→ **Your assignment**: Within the records below is a range that opens at the line with "Kao i kod RAM-izračunavanja, upotrijebit" and closes at the line with "Dakle, $\f G_1=\f". Return that range word for word, both ends included, and only that range.

→ **Entries shown**:

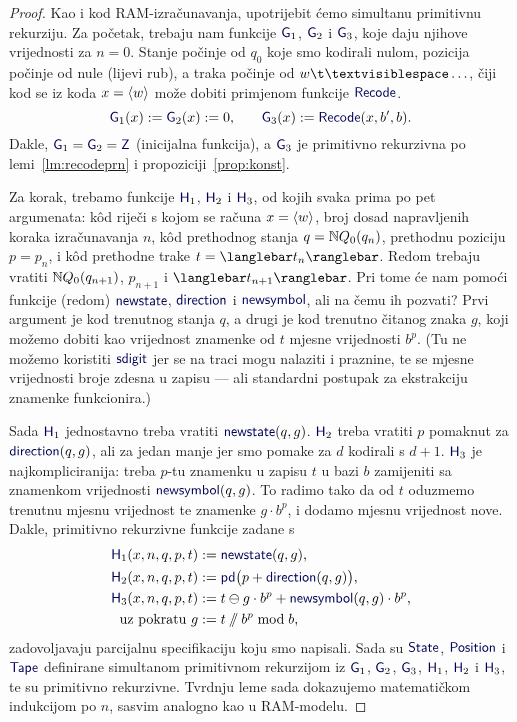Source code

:\begin{proof}
Kao i kod RAM-izračunavanja, upotrijebit ćemo simultanu primitivnu rekurziju. Za početak, trebaju nam funkcije $\f G_1$, $\f G_2$ i $\f G_3$, koje daju njihove vrijednosti za $n=0$. Stanje počinje od $q_0$ koje smo kodirali nulom, pozicija počinje od nule (lijevi rub), a traka počinje od $w\bl\ldots$, čiji kod se iz koda $x=\langle w\rangle$ može dobiti primjenom funkcije $\f{Recode}$.
\begin{equation}
    \f G_1(x):=\f G_2(x):=0\text,\qquad
    \f G_3(x):=\f{Recode}(x,b',b)\text.
\end{equation}
Dakle, $\f G_1=\f G_2=\f Z$ (inicijalna funkcija), a $\f G_3$ je primitivno rekurzivna po lemi~\ref{lm:recodeprn} i propoziciji~\ref{prop:konst}.

Za korak, trebamo funkcije $\f H_1$, $\f H_2$ i $\f H_3$, od kojih svaka prima po pet argumenata: k\^od riječi s kojom se računa $x=\langle w\rangle$, broj dosad napravljenih koraka izračunavanja $n$, k\^od prethodnog stanja $q={\mathbb N} Q_0(q_n)$, prethodnu poziciju $p=p_n$, i k\^od prethodne trake $t=\knk{t_n}$. Redom trebaju vratiti ${\mathbb N} Q_0(q_{n+1})$, $p_{n+1}$ i $\knk{t_{n+1}}$. Pri tome će nam pomoći funkcije (redom) $\f{newstate}$, $\f{direction}$ i $\f{newsymbol}$, ali na čemu ih pozvati? Prvi argument je kod trenutnog stanja $q$, a drugi je kod trenutno čitanog znaka $g$, koji možemo dobiti kao vrijednost znamenke od $t$ mjesne vrijednosti $b^p$. (Tu ne možemo koristiti $\f{sdigit}$ jer se na traci mogu nalaziti i praznine, te se mjesne vrijednosti broje zdesna u zapisu --- ali standardni postupak za ekstrakciju znamenke funkcionira.)

Sada $\f H_1$ jednostavno treba vratiti $\f{newstate}(q,g)$. $\f H_2$ treba vratiti $p$ pomaknut za $\f{direction}(q,g)$, ali za jedan manje jer smo pomake za $d$ kodirali s $d+1$. $\f H_3$ je najkompliciranija: treba $p$-tu znamenku u zapisu $t$ u bazi $b$ zamijeniti sa znamenkom vrijednosti $\f{newsymbol}(q,g)$. To radimo tako da od $t$ oduzmemo trenutnu mjesnu vrijednost te znamenke $g\cdot b^p$, i dodamo mjesnu vrijednost nove. Dakle, primitivno rekurzivne funkcije zadane s
\begin{align}
    \f H_1(x,n,q,p,t)&:=\f{newstate}(q,g)\text,\\
    \f H_2(x,n,q,p,t)&:=\f{pd}\bigl(p+\f{direction}(q,g)\bigr)\text,\\
    \f H_3(x,n,q,p,t)&:=t\ominus g\cdot b^p+\f{newsymbol}(q,g)\cdot b^p\text,\\
    \text{uz pokratu }g&:=t\sslash b^p\bmod b\text,
\end{align}
zadovoljavaju parcijalnu specifikaciju koju smo napisali. Sada su $\f{State}$, $\f{Position}$ i $\f{Tape}$ definirane simultanom primitivnom rekurzijom iz $\f G_1$, $\f G_2$, $\f G_3$, $\f H_1$, $\f H_2$ i $\f H_3$, te su primitivno rekurzivne. Tvrdnju leme sada dokazujemo matematičkom indukcijom po $n$, sasvim analogno kao u RAM-modelu.


\end{proof}
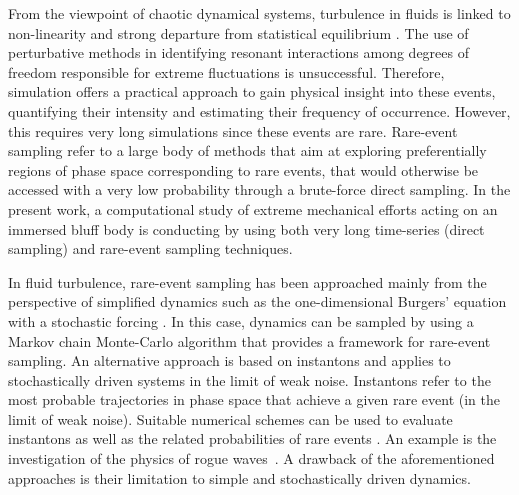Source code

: \documentclass{jfm}
\begin{document}
From the viewpoint of chaotic dynamical systems, turbulence in fluids is linked to non-linearity and strong departure from statistical equilibrium \citep{KRAICHNAN}.
The use of perturbative methods in identifying resonant interactions among degrees of freedom responsible for extreme fluctuations is unsuccessful.
Therefore, simulation offers a practical approach to gain physical insight into these events, quantifying their intensity and estimating their frequency of occurrence.
However, this requires very long simulations since these events are rare.
%
{Rare-event sampling refer to a large body of methods that aim at exploring preferentially regions of phase space corresponding to rare events, that would otherwise be accessed with a very low probability through a brute-force direct sampling.}
%
In the present work, a computational study of extreme mechanical efforts acting on an immersed bluff body is conducting by using both very long time-series (direct sampling) and rare-event sampling techniques.
%	
	
%
In fluid turbulence, rare-event sampling has been approached mainly from the perspective of simplified dynamics such as the one-dimensional Burgers' equation with a stochastic forcing \citep{bec_burgers_2007}. In this case, dynamics can be sampled by using a Markov chain Monte-Carlo algorithm \citep{duben_monte_2008,mesterhazy2011anomalous,mesterhazy2013lattice} that provides a framework for rare-event sampling.
%
An alternative approach is based on instantons \citep{gurarie_instantons_1996,grafke2015instanton} and applies to stochastically driven systems in the limit of weak noise.
Instantons refer to the most probable trajectories in phase space that achieve a given rare event (in the limit of weak noise). Suitable numerical schemes can be used to evaluate instantons as well as the related probabilities of rare events \citep{chernykh_large_2001,grafke_instanton_2013,grigorio_instantons_2017,laurie2015computation,bouchet2014langevin}.
An example is the investigation of the physics of rogue waves~\citep{dematteis2018rogue,dematteis2019experimental}.
%
A drawback of the aforementioned approaches is their limitation to simple and stochastically driven dynamics.
%
\end{document}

→ **Written answer**:
Kao i kod RAM-izračunavanja, upotrijebit ćemo simultanu primitivnu rekurziju. Za početak, trebaju nam funkcije $\f G_1$, $\f G_2$ i $\f G_3$, koje daju njihove vrijednosti za $n=0$. Stanje počinje od $q_0$ koje smo kodirali nulom, pozicija počinje od nule (lijevi rub), a traka počinje od $w\bl\ldots$, čiji kod se iz koda $x=\langle w\rangle$ može dobiti primjenom funkcije $\f{Recode}$.
\begin{equation}
    \f G_1(x):=\f G_2(x):=0\text,\qquad
    \f G_3(x):=\f{Recode}(x,b',b)\text.
\end{equation}
Dakle, $\f G_1=\f G_2=\f Z$ (inicijalna funkcija), a $\f G_3$ je primitivno rekurzivna po lemi~\ref{lm:recodeprn} i propoziciji~\ref{prop:konst}.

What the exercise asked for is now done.